■ Exercise brief ■
Identify each line below that contains the word "label", and copy it out.

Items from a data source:
*****
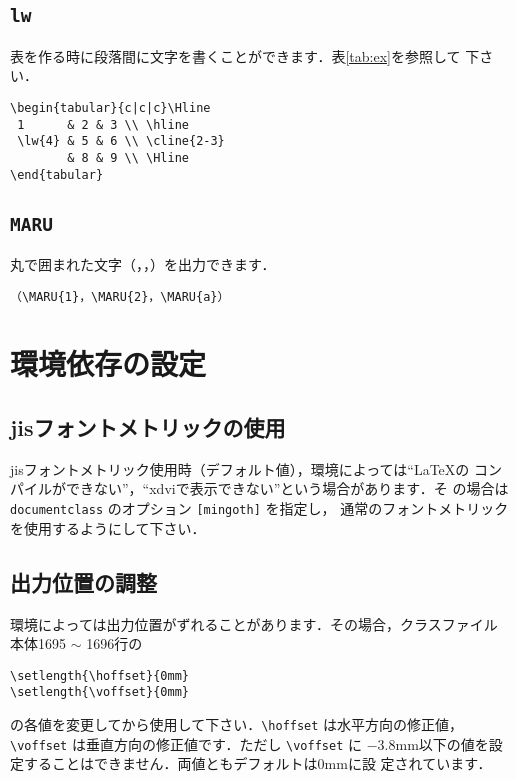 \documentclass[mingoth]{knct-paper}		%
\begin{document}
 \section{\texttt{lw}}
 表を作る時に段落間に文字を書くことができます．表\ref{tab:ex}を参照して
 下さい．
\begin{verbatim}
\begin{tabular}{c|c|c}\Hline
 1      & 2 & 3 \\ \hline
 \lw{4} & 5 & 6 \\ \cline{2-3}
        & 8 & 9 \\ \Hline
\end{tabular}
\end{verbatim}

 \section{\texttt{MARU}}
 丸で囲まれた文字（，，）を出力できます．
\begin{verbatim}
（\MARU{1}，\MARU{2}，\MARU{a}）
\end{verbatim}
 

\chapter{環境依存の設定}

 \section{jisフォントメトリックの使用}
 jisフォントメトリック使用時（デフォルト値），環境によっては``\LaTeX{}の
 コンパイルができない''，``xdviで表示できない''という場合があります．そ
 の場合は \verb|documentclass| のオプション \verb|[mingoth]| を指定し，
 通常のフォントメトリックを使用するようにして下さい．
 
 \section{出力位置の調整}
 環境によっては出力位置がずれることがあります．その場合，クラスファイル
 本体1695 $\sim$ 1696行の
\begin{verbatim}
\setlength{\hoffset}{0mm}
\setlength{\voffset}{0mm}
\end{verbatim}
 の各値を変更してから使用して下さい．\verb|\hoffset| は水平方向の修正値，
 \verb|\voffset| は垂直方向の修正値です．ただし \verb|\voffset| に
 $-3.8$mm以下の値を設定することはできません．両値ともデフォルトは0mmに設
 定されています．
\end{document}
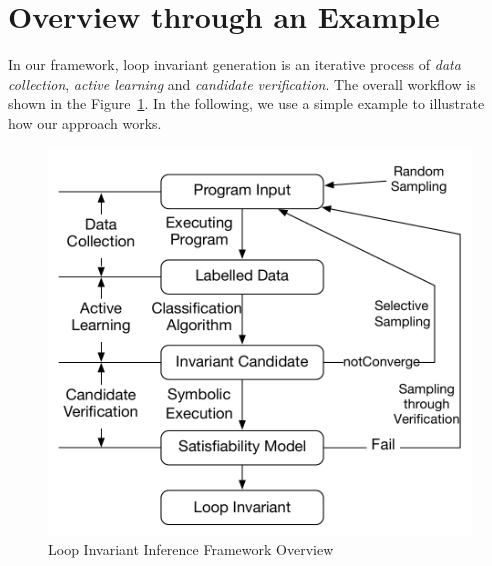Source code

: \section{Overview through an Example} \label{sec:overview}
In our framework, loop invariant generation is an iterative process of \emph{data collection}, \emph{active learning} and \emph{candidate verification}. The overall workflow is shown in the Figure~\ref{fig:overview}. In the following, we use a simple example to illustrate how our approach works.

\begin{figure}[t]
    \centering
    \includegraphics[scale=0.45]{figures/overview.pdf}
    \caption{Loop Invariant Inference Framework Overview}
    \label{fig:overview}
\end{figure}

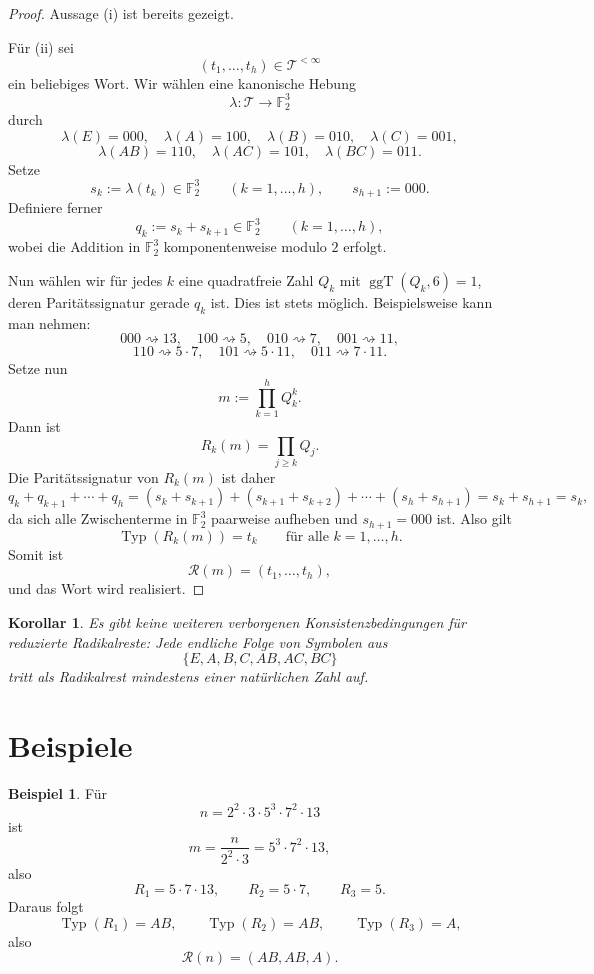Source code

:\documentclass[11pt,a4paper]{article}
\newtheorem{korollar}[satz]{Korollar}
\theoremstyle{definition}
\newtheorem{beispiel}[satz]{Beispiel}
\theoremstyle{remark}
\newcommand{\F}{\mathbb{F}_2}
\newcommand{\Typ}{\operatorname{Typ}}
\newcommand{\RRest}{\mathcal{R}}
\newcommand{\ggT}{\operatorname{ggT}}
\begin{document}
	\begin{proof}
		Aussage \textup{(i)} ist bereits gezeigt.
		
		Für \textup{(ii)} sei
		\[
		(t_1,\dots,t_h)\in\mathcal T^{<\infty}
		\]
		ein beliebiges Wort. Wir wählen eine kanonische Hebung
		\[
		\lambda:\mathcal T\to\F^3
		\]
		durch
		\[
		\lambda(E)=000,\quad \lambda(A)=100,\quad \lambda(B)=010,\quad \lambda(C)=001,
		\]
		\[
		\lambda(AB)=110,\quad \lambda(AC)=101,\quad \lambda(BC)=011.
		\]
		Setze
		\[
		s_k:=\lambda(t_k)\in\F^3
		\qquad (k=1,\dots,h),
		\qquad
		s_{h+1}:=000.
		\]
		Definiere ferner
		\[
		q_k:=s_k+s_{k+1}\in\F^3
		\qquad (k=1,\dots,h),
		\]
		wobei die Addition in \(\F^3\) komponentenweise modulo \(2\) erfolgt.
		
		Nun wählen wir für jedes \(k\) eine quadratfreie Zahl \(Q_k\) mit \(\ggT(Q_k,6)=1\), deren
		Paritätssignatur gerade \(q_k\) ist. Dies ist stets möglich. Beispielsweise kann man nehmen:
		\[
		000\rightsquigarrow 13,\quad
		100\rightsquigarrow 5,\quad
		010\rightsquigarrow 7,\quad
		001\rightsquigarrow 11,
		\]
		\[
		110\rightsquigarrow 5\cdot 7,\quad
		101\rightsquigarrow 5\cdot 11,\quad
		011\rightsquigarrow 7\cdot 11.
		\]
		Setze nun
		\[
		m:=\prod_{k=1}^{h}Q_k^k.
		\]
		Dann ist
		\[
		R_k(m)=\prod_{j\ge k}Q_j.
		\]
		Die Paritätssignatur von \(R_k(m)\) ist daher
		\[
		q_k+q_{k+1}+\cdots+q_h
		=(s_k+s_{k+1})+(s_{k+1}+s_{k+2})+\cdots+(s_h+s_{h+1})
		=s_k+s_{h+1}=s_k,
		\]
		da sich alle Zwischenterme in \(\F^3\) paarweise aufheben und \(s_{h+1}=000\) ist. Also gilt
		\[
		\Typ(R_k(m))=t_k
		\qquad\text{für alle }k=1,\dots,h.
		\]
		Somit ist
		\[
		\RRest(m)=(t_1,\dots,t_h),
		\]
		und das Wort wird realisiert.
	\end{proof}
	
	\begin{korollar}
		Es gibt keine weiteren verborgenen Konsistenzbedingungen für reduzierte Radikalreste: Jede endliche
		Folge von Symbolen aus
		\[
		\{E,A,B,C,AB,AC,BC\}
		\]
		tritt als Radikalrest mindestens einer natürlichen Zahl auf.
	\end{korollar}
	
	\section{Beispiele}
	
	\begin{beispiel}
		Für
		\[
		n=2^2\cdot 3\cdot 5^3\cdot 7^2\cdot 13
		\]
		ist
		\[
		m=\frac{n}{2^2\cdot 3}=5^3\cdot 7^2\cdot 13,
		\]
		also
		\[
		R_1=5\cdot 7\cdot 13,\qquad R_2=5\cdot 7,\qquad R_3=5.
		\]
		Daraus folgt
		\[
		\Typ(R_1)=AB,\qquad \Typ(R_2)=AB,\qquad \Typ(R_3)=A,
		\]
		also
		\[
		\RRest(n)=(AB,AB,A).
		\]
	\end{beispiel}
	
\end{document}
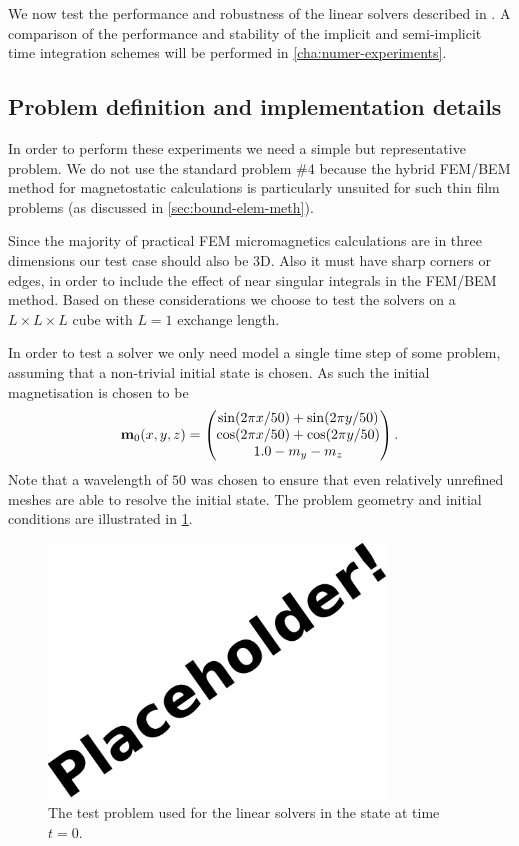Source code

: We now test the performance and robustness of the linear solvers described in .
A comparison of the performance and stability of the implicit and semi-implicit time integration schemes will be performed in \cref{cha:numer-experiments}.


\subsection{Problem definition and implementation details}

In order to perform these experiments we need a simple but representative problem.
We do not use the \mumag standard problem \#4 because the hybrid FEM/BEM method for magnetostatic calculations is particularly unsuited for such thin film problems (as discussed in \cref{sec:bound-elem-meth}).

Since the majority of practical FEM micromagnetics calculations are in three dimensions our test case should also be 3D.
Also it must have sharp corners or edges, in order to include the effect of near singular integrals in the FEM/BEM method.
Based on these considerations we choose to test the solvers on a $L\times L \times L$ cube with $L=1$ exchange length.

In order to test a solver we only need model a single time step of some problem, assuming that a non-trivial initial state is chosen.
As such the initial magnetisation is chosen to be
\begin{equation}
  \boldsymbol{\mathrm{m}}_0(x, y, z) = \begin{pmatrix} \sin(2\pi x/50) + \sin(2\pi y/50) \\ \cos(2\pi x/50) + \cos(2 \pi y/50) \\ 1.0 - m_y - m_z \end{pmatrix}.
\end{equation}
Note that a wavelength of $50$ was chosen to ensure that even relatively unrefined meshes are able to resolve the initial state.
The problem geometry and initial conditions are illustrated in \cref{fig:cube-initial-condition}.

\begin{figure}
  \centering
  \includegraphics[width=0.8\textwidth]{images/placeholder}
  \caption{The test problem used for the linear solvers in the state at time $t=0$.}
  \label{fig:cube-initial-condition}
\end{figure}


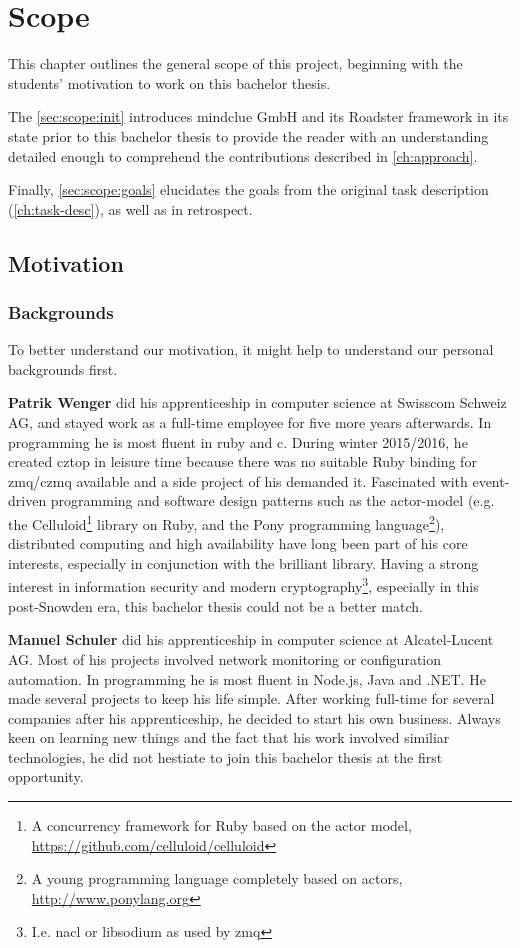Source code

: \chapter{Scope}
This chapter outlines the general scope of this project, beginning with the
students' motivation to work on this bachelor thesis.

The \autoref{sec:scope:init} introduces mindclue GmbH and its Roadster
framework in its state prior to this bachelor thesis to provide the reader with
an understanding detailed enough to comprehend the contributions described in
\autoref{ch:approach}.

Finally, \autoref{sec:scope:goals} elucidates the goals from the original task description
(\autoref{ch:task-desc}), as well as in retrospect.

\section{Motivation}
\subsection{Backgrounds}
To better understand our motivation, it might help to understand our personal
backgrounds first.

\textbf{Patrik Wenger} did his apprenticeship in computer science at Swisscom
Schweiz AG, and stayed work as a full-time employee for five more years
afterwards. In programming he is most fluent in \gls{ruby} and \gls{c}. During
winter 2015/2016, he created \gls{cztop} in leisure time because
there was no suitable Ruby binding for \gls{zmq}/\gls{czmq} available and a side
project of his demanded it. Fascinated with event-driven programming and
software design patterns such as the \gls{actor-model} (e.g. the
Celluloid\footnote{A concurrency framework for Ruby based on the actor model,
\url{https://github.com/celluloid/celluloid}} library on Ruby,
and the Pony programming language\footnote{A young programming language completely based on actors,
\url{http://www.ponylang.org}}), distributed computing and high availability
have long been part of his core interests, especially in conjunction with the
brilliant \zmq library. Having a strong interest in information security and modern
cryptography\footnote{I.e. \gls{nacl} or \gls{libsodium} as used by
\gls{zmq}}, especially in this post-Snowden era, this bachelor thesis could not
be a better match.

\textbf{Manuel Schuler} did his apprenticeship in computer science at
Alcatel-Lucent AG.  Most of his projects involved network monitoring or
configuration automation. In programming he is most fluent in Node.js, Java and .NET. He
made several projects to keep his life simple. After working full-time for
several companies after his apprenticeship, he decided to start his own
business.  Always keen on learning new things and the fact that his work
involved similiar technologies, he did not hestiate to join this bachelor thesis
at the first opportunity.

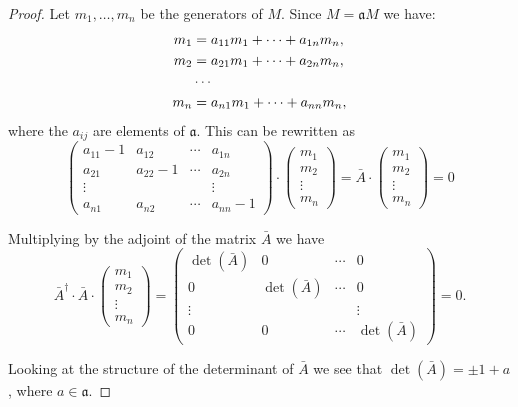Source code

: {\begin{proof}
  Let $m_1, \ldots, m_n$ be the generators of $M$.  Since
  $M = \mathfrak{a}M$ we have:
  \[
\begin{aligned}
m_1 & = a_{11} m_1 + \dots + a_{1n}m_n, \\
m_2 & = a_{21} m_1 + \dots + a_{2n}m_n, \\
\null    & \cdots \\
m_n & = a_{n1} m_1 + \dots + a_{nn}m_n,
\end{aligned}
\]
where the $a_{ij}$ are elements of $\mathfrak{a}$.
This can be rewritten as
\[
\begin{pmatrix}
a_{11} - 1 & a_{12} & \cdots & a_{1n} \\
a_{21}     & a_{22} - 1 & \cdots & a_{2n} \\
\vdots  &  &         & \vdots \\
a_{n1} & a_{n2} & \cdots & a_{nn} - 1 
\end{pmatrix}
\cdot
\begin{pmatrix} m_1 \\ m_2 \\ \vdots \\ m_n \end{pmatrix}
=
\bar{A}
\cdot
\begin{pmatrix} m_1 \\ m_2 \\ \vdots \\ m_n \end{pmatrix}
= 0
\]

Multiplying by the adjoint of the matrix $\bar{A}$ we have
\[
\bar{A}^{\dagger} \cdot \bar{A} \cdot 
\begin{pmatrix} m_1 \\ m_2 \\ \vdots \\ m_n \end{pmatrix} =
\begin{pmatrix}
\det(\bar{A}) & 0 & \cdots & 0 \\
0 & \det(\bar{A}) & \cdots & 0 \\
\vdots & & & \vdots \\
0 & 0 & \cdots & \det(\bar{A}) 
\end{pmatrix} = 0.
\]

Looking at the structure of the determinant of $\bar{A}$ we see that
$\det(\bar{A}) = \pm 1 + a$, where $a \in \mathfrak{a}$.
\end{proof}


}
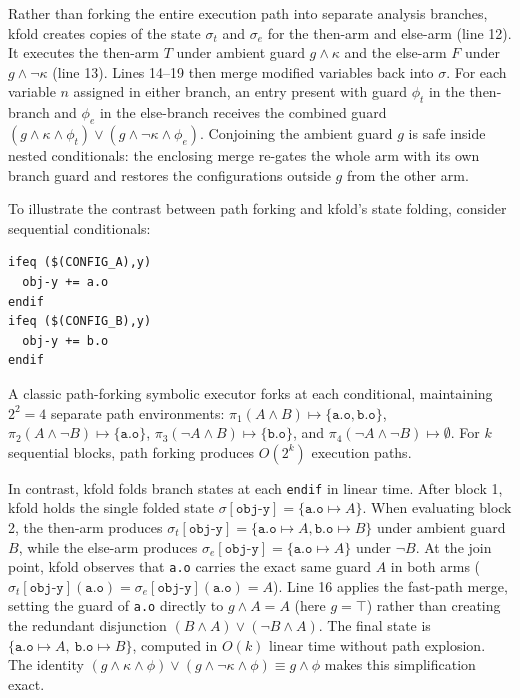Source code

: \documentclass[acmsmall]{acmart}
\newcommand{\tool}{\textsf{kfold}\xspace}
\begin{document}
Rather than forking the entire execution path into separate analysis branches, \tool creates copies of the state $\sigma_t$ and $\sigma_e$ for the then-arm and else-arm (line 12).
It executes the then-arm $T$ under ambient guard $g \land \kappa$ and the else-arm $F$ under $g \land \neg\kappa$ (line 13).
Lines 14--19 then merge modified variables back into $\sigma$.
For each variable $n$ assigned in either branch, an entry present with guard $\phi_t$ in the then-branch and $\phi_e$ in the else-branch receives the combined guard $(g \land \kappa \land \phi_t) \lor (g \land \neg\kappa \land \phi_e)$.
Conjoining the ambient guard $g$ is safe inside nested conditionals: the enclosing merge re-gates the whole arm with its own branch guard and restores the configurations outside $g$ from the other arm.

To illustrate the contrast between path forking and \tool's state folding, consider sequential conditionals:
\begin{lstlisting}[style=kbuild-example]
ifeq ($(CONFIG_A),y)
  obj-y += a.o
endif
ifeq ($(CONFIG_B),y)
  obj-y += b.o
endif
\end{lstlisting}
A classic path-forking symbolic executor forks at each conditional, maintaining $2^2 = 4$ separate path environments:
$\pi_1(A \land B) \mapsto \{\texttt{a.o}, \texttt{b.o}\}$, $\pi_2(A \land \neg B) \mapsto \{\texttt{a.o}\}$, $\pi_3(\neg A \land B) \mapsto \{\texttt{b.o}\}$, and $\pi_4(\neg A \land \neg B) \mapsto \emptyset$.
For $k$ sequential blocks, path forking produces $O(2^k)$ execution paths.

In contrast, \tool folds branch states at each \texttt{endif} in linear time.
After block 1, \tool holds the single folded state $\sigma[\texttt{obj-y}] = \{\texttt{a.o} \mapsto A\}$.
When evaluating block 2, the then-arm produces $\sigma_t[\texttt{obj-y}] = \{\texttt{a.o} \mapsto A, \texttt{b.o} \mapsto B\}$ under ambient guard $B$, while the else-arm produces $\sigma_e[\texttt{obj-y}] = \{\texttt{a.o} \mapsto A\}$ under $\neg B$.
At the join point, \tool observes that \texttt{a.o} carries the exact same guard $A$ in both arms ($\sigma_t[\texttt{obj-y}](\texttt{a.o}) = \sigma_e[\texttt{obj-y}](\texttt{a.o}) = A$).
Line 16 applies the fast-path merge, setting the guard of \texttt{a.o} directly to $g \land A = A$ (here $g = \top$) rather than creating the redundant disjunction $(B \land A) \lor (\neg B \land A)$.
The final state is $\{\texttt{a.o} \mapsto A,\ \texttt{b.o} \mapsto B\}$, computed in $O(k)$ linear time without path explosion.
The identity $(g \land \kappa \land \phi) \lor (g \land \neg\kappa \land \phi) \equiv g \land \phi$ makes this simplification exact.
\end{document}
*****
■ Exercise answer ■
: \section{Overview through an Example} \label{sec:overview}
    \label{fig:overview}
  \label{fig:cube-initial-condition}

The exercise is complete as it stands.